Distance - 8.75 Miles

Geocaches - 3

Walk Inspiration - Jarrold Northwestern Lakes, Walk 17

Sunday, 22 March 2026

22/03/26 - Stile End and Barrow from the Coledale Inn

My Round at the Coledale 

We had two walks planned from our base in Braithwaite. Both got us up on the fells. The classic "Coledale Round" looked a little beyond our newest recruit to mountain walking.

Leaving Braithwaite
The ladies in my life - Mrs M and Daughter M

Instead, we went into the middle of the high ridge walk, with a couple of steep but less lofty peaks. 

Stile End, despite being distinctive and very steep, is not a Wainwright. We conquered this with some grumblings but I could not convince the party to attempt Outerside. A drop down and another stiff climb for what - and I quote - "Is exactly the same view". Outerside a Wainwright that doesn't get a tick this time.

We get involved in a mountain race - having no choice but to clog up the thin path to Barrow. This is a steady climb, with most of the height already gained. The views here are immense - the towns of Keswick and Braithwaite, along with Derwent Water and Bassenthwaite Lake.

Atop Barrow
Mountaineers - one and all

All downhill to the pub, via the only geocache of the day.

Geocaching with Roni
Mrs M with her thumb over the lens

I had a wonderful afternoon at the Coledale Inn 9 years ago. I'd completed day 2 of the Inn Way to the Lake District. The pub is the first place you hit as you come off the fells. The sun was shining and the beer garden has an elevated view over the town. I spent an afternoon drinking Yates beer and trying to convince other walkers not to pass on by.

Coledale Inn, Braithwaite
Coledale Inn - 10/10 review on PubsGalore after a wonderful afternoon

Yates may have long gone but the pub is now in the Good Beer Guide. Three real ales on, all from the Lakes. I settled on Corby Blonde for my visit.

I needed more than one to settle my nerves, as I was in the chair for lunch.
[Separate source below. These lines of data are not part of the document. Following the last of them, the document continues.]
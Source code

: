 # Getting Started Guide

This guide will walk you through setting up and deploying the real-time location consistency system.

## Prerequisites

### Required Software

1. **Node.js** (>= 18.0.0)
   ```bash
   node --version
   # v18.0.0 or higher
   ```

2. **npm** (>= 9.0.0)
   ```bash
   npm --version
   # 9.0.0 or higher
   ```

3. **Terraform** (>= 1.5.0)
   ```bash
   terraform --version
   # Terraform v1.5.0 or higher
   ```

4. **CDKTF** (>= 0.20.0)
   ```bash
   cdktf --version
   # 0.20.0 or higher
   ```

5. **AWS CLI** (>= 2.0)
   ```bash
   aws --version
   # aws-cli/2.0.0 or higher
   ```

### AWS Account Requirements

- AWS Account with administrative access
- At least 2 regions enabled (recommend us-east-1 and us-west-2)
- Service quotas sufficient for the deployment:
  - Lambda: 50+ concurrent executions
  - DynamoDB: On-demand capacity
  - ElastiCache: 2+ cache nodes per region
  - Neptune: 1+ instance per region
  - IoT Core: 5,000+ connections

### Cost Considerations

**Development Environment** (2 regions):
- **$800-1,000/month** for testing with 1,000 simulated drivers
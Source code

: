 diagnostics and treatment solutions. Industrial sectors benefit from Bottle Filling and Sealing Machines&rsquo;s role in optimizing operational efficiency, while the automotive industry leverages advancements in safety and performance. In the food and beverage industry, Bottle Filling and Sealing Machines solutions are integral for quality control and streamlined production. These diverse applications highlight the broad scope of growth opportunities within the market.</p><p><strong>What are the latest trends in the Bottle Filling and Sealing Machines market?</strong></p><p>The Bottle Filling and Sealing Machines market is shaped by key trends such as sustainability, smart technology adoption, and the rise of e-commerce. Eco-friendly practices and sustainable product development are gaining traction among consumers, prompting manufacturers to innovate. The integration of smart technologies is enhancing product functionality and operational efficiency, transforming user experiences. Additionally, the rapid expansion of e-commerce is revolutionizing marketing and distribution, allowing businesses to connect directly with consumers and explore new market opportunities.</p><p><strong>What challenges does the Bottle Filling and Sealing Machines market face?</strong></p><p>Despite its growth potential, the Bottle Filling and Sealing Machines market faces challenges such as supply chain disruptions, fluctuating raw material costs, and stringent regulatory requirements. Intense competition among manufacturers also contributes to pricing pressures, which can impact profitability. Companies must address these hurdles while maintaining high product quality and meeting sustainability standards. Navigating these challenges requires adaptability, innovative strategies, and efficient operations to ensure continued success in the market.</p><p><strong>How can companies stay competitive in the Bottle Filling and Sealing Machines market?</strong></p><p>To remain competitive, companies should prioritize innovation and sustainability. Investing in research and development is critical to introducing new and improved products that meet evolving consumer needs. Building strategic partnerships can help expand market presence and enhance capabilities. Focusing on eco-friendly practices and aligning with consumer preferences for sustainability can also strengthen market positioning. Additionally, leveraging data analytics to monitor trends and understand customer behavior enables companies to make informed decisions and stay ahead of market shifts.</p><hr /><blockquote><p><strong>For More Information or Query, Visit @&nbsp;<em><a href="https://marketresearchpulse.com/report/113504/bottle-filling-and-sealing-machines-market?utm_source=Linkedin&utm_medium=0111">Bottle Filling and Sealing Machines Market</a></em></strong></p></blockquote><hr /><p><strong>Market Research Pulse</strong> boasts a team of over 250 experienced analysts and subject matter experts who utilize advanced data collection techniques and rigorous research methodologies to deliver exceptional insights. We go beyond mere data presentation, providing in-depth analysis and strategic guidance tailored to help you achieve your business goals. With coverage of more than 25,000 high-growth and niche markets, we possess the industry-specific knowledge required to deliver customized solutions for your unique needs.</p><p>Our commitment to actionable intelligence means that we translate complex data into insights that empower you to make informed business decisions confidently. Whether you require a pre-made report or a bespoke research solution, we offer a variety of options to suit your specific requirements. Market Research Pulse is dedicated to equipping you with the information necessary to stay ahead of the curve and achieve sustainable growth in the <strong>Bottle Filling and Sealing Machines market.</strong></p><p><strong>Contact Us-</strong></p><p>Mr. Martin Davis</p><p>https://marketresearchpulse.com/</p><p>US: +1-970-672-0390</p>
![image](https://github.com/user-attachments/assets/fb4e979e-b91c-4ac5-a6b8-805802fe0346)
Steak and chips is now £35.

I had the significant women in my life hypnotised not to look at the "From the grill" section of the menu.

I should have extended the mind-tricks to the £10 puddings.

Walk Details

Distance - 4 Miles

Geocaches - 1

Walk Inspiration - Jarrold, Northwest Lakes, Walk 13


Friday, 20 March 2026

20/03/26 - The Kirkstile Inn, Loweswater

Mellbreak-ing Bad

The Kirkstile Inn has to be one of the best pubs in the land. But you have to earn those pints of Loweswater Gold and boy, did we earn them.

This actually could have been a really pleasant walk - without the nausea and the relentless traipse up the side of a mountain on indistinct paths. With this route from the normally rather pedestrian Country Walking Magazine.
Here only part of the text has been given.